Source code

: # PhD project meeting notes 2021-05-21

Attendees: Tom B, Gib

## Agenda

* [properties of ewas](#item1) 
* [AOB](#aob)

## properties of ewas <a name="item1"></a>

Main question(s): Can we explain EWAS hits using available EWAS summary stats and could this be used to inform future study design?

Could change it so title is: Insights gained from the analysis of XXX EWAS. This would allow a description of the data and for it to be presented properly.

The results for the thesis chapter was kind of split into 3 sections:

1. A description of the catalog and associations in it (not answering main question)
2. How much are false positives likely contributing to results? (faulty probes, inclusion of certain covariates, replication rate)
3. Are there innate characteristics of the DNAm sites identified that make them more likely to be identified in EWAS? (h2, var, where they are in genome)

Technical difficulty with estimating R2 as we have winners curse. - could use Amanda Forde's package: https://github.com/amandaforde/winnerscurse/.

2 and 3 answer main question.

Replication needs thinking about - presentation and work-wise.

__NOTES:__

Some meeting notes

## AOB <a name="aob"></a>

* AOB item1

------------

Return the material above in full, exactly as written.

Source code

: # PhD project meeting notes 2021-05-21

Attendees: Tom B, Gib

## Agenda

* [properties of ewas](#item1) 
* [AOB](#aob)

## properties of ewas <a name="item1"></a>

Main question(s): Can we explain EWAS hits using available EWAS summary stats and could this be used to inform future study design?

Could change it so title is: Insights gained from the analysis of XXX EWAS. This would allow a description of the data and for it to be presented properly.

The results for the thesis chapter was kind of split into 3 sections:

1. A description of the catalog and associations in it (not answering main question)
2. How much are false positives likely contributing to results? (faulty probes, inclusion of certain covariates, replication rate)
3. Are there innate characteristics of the DNAm sites identified that make them more likely to be identified in EWAS? (h2, var, where they are in genome)

Technical difficulty with estimating R2 as we have winners curse. - could use Amanda Forde's package: https://github.com/amandaforde/winnerscurse/.

2 and 3 answer main question.

Replication needs thinking about - presentation and work-wise.

__NOTES:__

Some meeting notes

## AOB <a name="aob"></a>

* AOB item1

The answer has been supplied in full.